(DATA FOR ANALYSIS)

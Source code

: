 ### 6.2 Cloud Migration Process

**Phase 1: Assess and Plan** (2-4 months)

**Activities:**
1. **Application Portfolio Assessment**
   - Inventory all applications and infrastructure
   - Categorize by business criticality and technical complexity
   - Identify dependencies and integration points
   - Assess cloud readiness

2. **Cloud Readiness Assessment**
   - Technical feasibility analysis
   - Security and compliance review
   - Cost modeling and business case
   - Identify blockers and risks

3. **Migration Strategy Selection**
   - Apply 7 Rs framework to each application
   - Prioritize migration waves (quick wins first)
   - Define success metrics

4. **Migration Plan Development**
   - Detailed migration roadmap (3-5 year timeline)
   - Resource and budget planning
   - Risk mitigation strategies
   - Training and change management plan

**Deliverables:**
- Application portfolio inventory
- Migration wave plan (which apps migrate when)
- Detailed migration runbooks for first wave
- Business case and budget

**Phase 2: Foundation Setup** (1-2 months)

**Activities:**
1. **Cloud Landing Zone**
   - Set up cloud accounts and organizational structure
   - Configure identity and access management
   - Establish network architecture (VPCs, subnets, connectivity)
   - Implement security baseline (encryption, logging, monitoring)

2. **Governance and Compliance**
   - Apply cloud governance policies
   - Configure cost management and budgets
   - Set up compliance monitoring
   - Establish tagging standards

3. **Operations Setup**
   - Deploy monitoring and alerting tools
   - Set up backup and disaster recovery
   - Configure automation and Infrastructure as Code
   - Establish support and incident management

(End DATA FOR ANALYSIS)

→ **YOUR ASSIGNMENT**:
Among the entries, count how many lines hold the string "management", then state only that number.

→ **YOUR SOLUTION**:
4